José Sarria wasn’t just a drag queen with a pretty face. He had been the target of vice arrests in both bars and public places, and it was his suggestion to gay men to start demanding jury trials in self defense. Soon the courts were overloaded, and judges began demanding that prosecutors have actual evidence against people before allowing the cases to go to trial.
Every Halloween, after midnight when the festivities of the day were officially over, police arrested drag queens under an old city ordinance making it illegal for men to dress in women’s clothing with ”intent to deceive”. Fed up, José went to attorney Melvin Belli, and the two of them found a way around the law by giving out handmade labels to the drag queens in the shape of a black cat’s head. They read “I am a boy”. After that, when stopped, men in dresses would show the label, proving they were not attempting to deceive. This put an end to police raids on Halloween.
Working with others, José Sarria helped start the League for Civil Education (LCE) in the early 1960’s. The organization gave educational programs on homosexuality and offered help to men who were being persecuted for being gay after being snared in police raids. He ran unsuccessfully for the San Francisco Board of Supervisors in 1961 for the same seat that Harvey Milk won sixteen years later. His résumé of work on behalf of the gay community in San Francisco is astounding. He was instrumental in starting many organizations to benefit gay people, including SIR, the Society for Individual Rights, and The Tavern Guild which initially was a group of bar owners who hired attorneys to post bail for their patrons when they were arrested in bar raids. He was also instrumental in establishing the Imperial Court of San Francisco, a system that today has chapters in cities across the United States, Canada and Mexico, raising millions of dollars for charity.

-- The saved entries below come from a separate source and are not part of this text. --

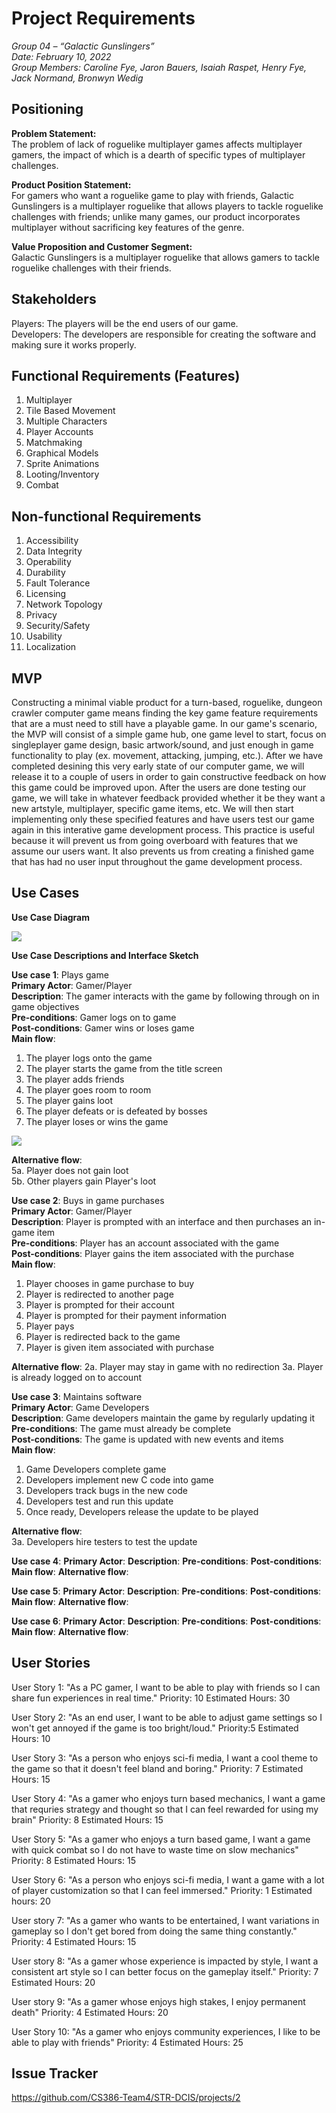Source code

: 
# Project Requirements

_Group 04 – “Galactic Gunslingers”\
Date: February 10, 2022\
Group Members: Caroline Fye, Jaron Bauers, Isaiah Raspet, Henry Fye, Jack Normand, Bronwyn Wedig_
## Positioning
**Problem Statement:** \
The problem of lack of roguelike multiplayer games affects multiplayer gamers, the impact of which is a dearth of specific types of multiplayer challenges.

**Product Position Statement:**\
For gamers who want a roguelike game to play with friends, Galactic Gunslingers is a multiplayer roguelike that allows players to tackle roguelike challenges with friends; unlike many games, our product incorporates multiplayer without sacrificing key features of the genre.

**Value Proposition and Customer Segment:**\
Galactic Gunslingers is a multiplayer roguelike that allows gamers to tackle roguelike challenges with their friends.

## Stakeholders
Players: The players will be the end users of our game.\
Developers: The developers are responsible for creating the software and making sure it works properly.

## Functional Requirements (Features)
1. Multiplayer
2. Tile Based Movement
3. Multiple Characters
4. Player Accounts
5. Matchmaking
6. Graphical Models
7. Sprite Animations
8. Looting/Inventory
9. Combat

## Non-functional Requirements
1. Accessibility
2. Data Integrity
3. Operability
4. Durability
5. Fault Tolerance
6. Licensing
7. Network Topology
8. Privacy
9. Security/Safety
10. Usability
11. Localization

## MVP
Constructing a minimal viable product for a turn-based, roguelike, dungeon crawler computer game means finding the key game feature requirements that are a must need to still have a playable game. In our game's scenario, the MVP will consist of a simple game hub, one game level to start, focus on singleplayer game design, basic artwork/sound, and just enough in game functionality to play (ex. movement, attacking, jumping, etc.). After we have completed desining this very early state of our computer game, we will release it to a couple of users in order to gain constructive feedback on how this game could be improved upon. After the users are done testing our game, we will take in whatever feedback provided whether it be they want a new artstyle, multiplayer, specific game items, etc. We will then start implementing only these specified features and have users test our game again in this interative game development process. This practice is useful because it will prevent us from going overboard with features that we assume our users want. It also prevents us from creating a finished game that has had no user input throughout the game development process.


## Use Cases

**Use Case Diagram**

<img src ="/UseCaseDiagram.png">

**Use Case Descriptions and Interface Sketch**

**Use case 1**: Plays game\
**Primary Actor**: Gamer/Player\
**Description**: The gamer interacts with the game by following through on in game objectives\
**Pre-conditions**: Gamer logs on to game\
**Post-conditions**: Gamer wins or loses game\
**Main flow**:
1. The player logs onto the game
2. The player starts the game from the title screen
3. The player adds friends
4. The player goes room to room
5. The player gains loot
6. The player defeats or is defeated by bosses
7. The player loses or wins the game

<img src="/UseCase1.png">

**Alternative flow**:\
5a. Player does not gain loot\
5b. Other players gain Player's loot

**Use case 2**: Buys in game purchases\
**Primary Actor**: Gamer/Player\
**Description**: Player is prompted with an interface and then purchases an in-game item\
**Pre-conditions**: Player has an account associated with the game\
**Post-conditions**: Player gains the item associated with the purchase\
**Main flow**: 
1. Player chooses in game purchase to buy
2. Player is redirected to another page
3. Player is prompted for their account
4. Player is prompted for their payment information
5. Player pays
6. Player is redirected back to the game
7. Player is given item associated with purchase

**Alternative flow**:
2a. Player may stay in game with no redirection
3a. Player is already logged on to account

**Use case 3**: Maintains software\
**Primary Actor**: Game Developers\
**Description**: Game developers maintain the game by regularly updating it\
**Pre-conditions**: The game must already be complete\
**Post-conditions**: The game is updated with new events and items\
**Main flow**:
1. Game Developers complete game
2. Developers implement new C code into game
3. Developers track bugs in the new code
4. Developers test and run this update
5. Once ready, Developers release the update to be played

**Alternative flow**:\
3a. Developers hire testers to test the update

**Use case 4**:
**Primary Actor**:
**Description**:
**Pre-conditions**:
**Post-conditions**:
**Main flow**:
**Alternative flow**:

**Use case 5**:
**Primary Actor**:
**Description**:
**Pre-conditions**:
**Post-conditions**:
**Main flow**:
**Alternative flow**:

**Use case 6**:
**Primary Actor**:
**Description**:
**Pre-conditions**:
**Post-conditions**:
**Main flow**:
**Alternative flow**:


## User Stories
User Story 1: "As a PC gamer, I want to be able to play with friends so I can share fun experiences in real time." 
Priority: 10 
Estimated Hours: 30

User Story 2: "As an end user, I want to be able to adjust game settings so I won't get annoyed if the game is too bright/loud." 
Priority:5 
Estimated Hours: 10

User Story 3: "As a person who enjoys sci-fi media, I want a cool theme to the game so that it doesn't feel bland and boring." 
Priority: 7 
Estimated Hours: 15

User Story 4: "As a gamer who enjoys turn based mechanics, I want a game that requries strategy and thought so that I can feel rewarded for using my brain" 
Priority: 8 
Estimated Hours: 15

User Story 5: "As a gamer who enjoys a turn based game, I want a game with quick combat so I do not have to waste time on slow mechanics"
Priority: 8
Estimated Hours: 15

User Story 6: "As a person who enjoys sci-fi media, I want a game with a lot of player customization so that I can feel immersed."
Priority: 1
Estimated hours: 20

User story 7: "As a gamer who wants to be entertained, I want variations in gameplay so I don't get bored from doing the same thing constantly." 
Priority: 4
Estimated Hours: 15

User story 8: "As a gamer whose experience is impacted by style, I want a consistent art style so I can better focus on the gameplay itself." 
Priority: 7
Estimated Hours: 20

User story 9: "As a gamer whose enjoys high stakes, I enjoy permanent death"
Priority: 4
Estimated Hours: 20

User Story 10: "As a gamer who enjoys community experiences, I like to be able to play with friends"
Priority: 4
Estimated Hours: 25

## Issue Tracker
https://github.com/CS386-Team4/STR-DCIS/projects/2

I watched the people I had naívely held in distain before coming to California and grew to respect them. It was the drag queens who proved to be the bravest, most fearless fighters for gay rights. While masculine gay men wearing business suits cowered in their closets, the boys in dresses and wigs were out in force, defending our rights. They adopted their alter egos and campy names not only because they were fun; they did it to give themselves a tiny measure of anonymity to protect their livelihoods.
Three years before the Stonewall Riots in New York City, it was a group of San Francisco drag queens who, late one night in August of 1966, had finally had enough of being harassed by the police. They fought back in Compton’s Cafeteria on Taylor and Turk in the Tenderloin. They decided it was time to start fighting, not just for gay rights, but for the most basic of human rights and dignity that we were promised under the Constitution but were being denied. Along with their Stonewall counterparts in New York, they began the long walk down a road that eventually led to the White House in 2012, and convinced Barack Obama to be the first president in history to demand and obtain human rights for all LGBT people in America.
José Sarria was the first in a long line of characters, both men and women, in The Imperial Court of San Francisco. At 7:02 AM in the morning of August 19th, 2013, Jose died. He had purchased the plot next to Emperor Norton in Colma’s Woodlawn Cemetery. He will reign in perpetuity as “Her Royal Majesty, Empress of San Francisco, José I, The Widow Norton”, and no doubt future generations of gay San Franciscans will continue their annual pilgrimages to the graves and remember both him and the Emperor Norton.
If you are a San Franciscian and believe in human rights, you owe it to him to stop what you are doing long enough to line the streets of the city as his funeral passes by. He was a fighter for everyone who believes in their rights under the Constitution and Bill of Rights. … Into the streets, San Franciscans, a very good man is passing by for the last time.